Dia menuturkan dengan adanya Covid-19 dan pembatasan sosial, kegiatan ekonomi menurun. Ekonomi seluruh dunia mengalami revisi dalam bentuk kontraksi.
"Dunia sekarang disebutkan pertumbuhannya akan negatif. Kalau kami lihat di negara-negara maju itu kelihatan sekali," ujarnya.
Semua negara pada kuartal kedua 2020, kata dia, akan mengalami kontraksi, bahkan di berbagai negara sudah mengalami resesi atau dua kuartal berturut-turut pertumbuhan ekonomi negatif.
Negara yang sudah mengalami resesi yaitu Inggris, Jerman, Prancis, Jepang dan Malaysia. "Kita masih beruntung. Pada kuartal satu kita masih bertahan di 2,97 persen," kata dia.

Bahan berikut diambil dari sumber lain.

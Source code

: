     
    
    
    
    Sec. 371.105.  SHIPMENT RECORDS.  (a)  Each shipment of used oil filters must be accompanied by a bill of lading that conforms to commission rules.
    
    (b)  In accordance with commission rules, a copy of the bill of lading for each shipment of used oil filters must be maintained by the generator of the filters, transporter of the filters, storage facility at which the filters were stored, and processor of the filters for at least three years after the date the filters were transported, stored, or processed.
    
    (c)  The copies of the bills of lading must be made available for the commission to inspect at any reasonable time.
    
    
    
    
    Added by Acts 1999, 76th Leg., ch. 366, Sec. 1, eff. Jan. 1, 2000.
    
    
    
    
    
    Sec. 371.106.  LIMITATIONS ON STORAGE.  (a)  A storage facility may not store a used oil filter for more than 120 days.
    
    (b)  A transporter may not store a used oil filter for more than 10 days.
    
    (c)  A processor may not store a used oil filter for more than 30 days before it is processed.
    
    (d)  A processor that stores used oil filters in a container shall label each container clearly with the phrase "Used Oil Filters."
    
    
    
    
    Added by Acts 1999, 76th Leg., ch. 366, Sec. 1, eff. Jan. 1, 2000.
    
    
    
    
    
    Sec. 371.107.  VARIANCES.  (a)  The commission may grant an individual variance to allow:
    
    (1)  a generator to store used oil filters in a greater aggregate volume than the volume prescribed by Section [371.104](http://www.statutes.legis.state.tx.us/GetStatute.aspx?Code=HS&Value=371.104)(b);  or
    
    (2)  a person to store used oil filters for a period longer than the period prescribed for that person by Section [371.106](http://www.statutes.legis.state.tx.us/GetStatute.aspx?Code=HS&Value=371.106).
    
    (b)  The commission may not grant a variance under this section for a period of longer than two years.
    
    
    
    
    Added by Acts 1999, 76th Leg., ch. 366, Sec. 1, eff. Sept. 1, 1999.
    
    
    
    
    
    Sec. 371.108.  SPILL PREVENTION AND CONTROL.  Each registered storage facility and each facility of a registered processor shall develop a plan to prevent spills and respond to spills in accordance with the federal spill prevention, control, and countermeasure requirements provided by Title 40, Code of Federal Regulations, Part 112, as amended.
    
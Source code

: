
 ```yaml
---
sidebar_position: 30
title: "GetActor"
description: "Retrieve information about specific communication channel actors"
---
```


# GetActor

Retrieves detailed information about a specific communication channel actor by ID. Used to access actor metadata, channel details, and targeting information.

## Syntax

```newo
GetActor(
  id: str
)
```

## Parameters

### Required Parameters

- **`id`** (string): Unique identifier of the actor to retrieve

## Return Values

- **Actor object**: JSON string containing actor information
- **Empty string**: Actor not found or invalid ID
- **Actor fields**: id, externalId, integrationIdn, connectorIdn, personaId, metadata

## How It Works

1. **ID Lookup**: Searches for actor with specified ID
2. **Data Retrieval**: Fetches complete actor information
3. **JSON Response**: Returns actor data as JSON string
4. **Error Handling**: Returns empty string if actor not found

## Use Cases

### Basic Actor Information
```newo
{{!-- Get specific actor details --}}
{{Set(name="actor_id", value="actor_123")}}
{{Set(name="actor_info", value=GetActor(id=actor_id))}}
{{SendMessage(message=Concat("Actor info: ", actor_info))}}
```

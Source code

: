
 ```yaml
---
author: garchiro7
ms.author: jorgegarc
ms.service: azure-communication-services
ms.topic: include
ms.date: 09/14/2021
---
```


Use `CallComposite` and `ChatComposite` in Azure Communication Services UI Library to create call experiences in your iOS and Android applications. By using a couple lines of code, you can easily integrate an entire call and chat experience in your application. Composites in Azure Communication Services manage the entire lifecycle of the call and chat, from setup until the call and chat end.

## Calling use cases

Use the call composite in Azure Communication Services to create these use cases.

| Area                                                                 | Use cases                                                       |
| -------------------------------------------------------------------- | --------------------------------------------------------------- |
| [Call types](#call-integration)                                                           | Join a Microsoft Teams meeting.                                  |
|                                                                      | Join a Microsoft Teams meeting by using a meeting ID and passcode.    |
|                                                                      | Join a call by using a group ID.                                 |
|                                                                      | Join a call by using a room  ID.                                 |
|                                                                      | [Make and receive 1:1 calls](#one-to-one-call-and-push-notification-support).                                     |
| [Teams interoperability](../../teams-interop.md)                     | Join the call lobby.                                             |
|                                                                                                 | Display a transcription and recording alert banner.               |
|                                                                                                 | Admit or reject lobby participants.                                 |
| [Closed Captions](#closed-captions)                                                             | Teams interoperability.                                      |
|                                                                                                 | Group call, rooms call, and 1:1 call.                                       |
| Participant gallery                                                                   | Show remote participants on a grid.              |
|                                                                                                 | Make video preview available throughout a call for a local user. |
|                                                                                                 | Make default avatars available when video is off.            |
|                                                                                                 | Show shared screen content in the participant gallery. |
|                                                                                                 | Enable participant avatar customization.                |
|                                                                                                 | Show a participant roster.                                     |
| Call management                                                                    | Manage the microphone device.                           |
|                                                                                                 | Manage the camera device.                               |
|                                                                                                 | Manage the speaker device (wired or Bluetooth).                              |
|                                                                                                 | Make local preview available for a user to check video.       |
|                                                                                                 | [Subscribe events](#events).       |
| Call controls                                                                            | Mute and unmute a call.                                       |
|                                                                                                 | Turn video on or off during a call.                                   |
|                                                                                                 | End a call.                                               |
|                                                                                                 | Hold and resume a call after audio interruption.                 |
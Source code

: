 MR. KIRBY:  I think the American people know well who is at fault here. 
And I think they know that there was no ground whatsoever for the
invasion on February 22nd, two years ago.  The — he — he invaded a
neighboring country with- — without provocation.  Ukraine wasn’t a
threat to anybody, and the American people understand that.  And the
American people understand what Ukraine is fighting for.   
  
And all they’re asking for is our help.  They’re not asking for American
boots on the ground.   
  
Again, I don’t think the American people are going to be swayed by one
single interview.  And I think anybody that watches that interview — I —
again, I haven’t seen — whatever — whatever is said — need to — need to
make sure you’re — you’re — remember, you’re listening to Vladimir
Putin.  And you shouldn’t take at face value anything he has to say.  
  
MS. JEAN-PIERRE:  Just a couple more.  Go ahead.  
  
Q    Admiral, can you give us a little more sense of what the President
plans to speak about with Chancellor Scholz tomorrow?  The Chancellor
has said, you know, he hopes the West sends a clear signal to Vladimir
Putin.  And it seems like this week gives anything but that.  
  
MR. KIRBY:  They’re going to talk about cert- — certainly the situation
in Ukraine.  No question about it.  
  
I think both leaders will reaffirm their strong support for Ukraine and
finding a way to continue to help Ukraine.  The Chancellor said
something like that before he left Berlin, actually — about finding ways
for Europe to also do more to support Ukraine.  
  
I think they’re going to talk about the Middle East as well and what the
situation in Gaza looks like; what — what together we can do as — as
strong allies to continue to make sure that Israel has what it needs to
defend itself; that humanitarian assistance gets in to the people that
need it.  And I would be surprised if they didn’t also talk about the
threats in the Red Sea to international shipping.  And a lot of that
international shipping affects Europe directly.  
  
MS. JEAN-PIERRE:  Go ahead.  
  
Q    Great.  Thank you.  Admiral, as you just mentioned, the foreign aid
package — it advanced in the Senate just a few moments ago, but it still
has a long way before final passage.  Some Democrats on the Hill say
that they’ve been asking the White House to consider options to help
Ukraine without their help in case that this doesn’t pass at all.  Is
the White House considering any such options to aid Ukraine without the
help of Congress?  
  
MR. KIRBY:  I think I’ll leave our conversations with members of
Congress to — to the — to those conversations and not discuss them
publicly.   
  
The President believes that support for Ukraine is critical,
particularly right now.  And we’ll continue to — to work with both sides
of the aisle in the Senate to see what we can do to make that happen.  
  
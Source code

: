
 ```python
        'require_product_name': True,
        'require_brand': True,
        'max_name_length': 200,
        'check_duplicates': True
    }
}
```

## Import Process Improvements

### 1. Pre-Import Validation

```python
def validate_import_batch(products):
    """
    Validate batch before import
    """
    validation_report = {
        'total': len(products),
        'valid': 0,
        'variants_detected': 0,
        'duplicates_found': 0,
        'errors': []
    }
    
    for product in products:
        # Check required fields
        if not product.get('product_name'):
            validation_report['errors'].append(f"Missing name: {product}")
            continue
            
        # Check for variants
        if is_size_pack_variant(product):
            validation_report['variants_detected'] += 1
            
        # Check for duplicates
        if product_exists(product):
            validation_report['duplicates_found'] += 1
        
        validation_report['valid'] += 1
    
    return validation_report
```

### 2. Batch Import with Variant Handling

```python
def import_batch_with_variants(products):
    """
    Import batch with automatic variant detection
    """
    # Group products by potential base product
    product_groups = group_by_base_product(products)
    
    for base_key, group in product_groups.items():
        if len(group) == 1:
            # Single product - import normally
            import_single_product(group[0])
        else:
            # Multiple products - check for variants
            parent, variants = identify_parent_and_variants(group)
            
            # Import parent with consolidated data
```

Kendati begitu, kata Sri Mulyani, pemerintah terus berupaya membuat ekonomi tumbuh dengan Program Pemulihan Ekonomi dan penanganan Covid yang sudah tertuang dalam postur Anggaran Pendapatan dan Belanja Negara atau APBN yang baru.
Menurutnya, kondisi saat ini, membuat APBN berubah luar biasa. Pada awal 2020, dia sudah berharap defisit APBN persen 1,76 dengan keseimbangan primernya mendekati 0.
"Kemudian covid menyebabkan pengeluaran belanja seperti yang saya tunjukkan di sini. Hampir Rp 700 triliun sendiri," kata dia.
Dia menuturkan dalam Anggaran Pendapatan dan Belanja Negara atau APBN, belanja naik dan penerimaan turun. Hal itu membuat defisit AOBN akan naik yang tadinya didesain 1,76 persen, sekarang akan di atas 6 persen dari Produk Domestik Bruto.